We now move from concepts to execution. The goal of the following sections is not to introduce TensorFlow as a new subject, but to use it as a concrete vehicle to make the previously discussed ideas operational. The framework serves as an implementation medium through which neurons, layers, loss functions, and training loops become executable components of a real system.
We move on to a more practical level using the MNIST digit recognition example introduced in the previous section. We will begin by presenting the basic steps to train a neural network using the Keras API provided by the TensorFlow framework.
Keras is a high-level interface that simplifies the construction and training of neural networks, while TensorFlow is the underlying deep learning library that powers it. Although we will cover these tools in more detail in upcoming chapters, for now we will introduce a few essential concepts and commands.

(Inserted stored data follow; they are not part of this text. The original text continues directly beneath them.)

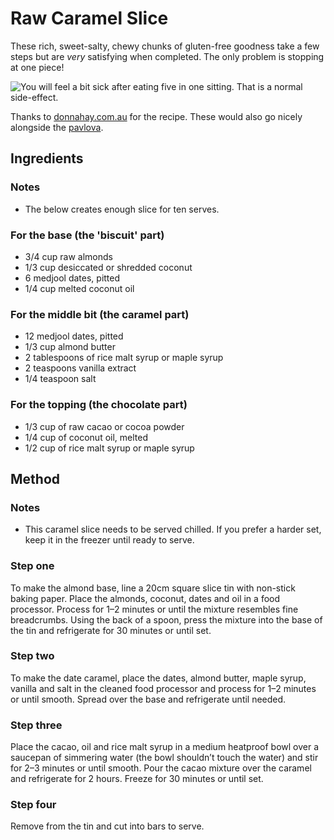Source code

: # Raw Caramel Slice

These rich, sweet-salty, chewy chunks of gluten-free goodness take a few steps but are _very_ satisfying when completed. The only problem is stopping at one piece!

![You will feel a bit sick after eating five in one sitting. That is a normal side-effect.](https://cdn.donnahaycdn.com.au/images/content-images/raw_caramel_slice.jpg)

Thanks to [donnahay.com.au](https://www.donnahay.com.au/recipes/raw-caramel-slice) for the recipe. These would also go nicely alongside the [pavlova](pavlova.md).

## Ingredients

### Notes

* The below creates enough slice for ten serves.

### For the base \(the 'biscuit' part\)

* 3/4 cup raw almonds
* 1/3 cup desiccated or shredded coconut
* 6 medjool dates, pitted
* 1/4 cup melted coconut oil

### For the middle bit \(the caramel part\)

* 12 medjool dates, pitted
* 1/3 cup almond butter
* 2 tablespoons of rice malt syrup or maple syrup
* 2 teaspoons vanilla extract
* 1/4 teaspoon salt

### For the topping \(the chocolate part\)

* 1/3 cup of raw cacao or cocoa powder
* 1/4 cup of coconut oil, melted
* 1/2 cup of rice malt syrup or maple syrup

## Method

### Notes

* This caramel slice needs to be served chilled. If you prefer a harder set, keep it in the freezer until ready to serve.

### Step one

To make the almond base, line a 20cm square slice tin with non-stick baking paper. Place the almonds, coconut, dates and oil in a food processor. Process for 1–2 minutes or until the mixture resembles fine breadcrumbs. Using the back of a spoon, press the mixture into the base of the tin and refrigerate for 30 minutes or until set. 

### Step two

To make the date caramel, place the dates, almond butter, maple syrup, vanilla and salt in the cleaned food processor and process for 1–2 minutes or until smooth. Spread over the base and refrigerate until needed. 

### Step three

Place the cacao, oil and rice malt syrup in a medium heatproof bowl over a saucepan of simmering water \(the bowl shouldn’t touch the water\) and stir for 2–3 minutes or until smooth. Pour the cacao mixture over the caramel and refrigerate for 2 hours. Freeze for 30 minutes or until set. 

### Step four

Remove from the tin and cut into bars to serve.

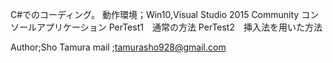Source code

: C#でのコーディング。
動作環境；Win10,Visual Studio 2015 Community コンソールアプリケーション
PerTest1　通常の方法
PerTest2　挿入法を用いた方法

Author;Sho Tamura
mail  ;tamurasho928@gmail.com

We use Keras through the tf.keras submodule, which is the official high-level API bundled with TensorFlow. It provides a clean interface to build and train neural networks and is tightly integrated with TensorFlow’s execution engine.
Loading Data with Keras
To make it easier for readers to get started with Deep Learning, Keras provides several preloaded datasets. One of them is the MNIST dataset, which is available as four NumPy arrays and can be loaded as follows:
mnist = tf.keras.datasets.mnist
(x_train, y_train), (x_test, y_test) = mnist.load_data()
x_train and y_train form the training set, while x_test and y_test contain the test set. The images are encoded as NumPy arrays, and their corresponding labels range from 0 to 9. Following the book’s progressive learning strategy (we will defer validation set splitting until Chapter 9), for now we only consider the training and test sets.
To inspect the loaded values, we can display one of the MNIST training images (e.g., image 8 introduced earlier):
import matplotlib.pyplot as plt
plt.imshow(x_train[8], cmap=plt.cm.binary)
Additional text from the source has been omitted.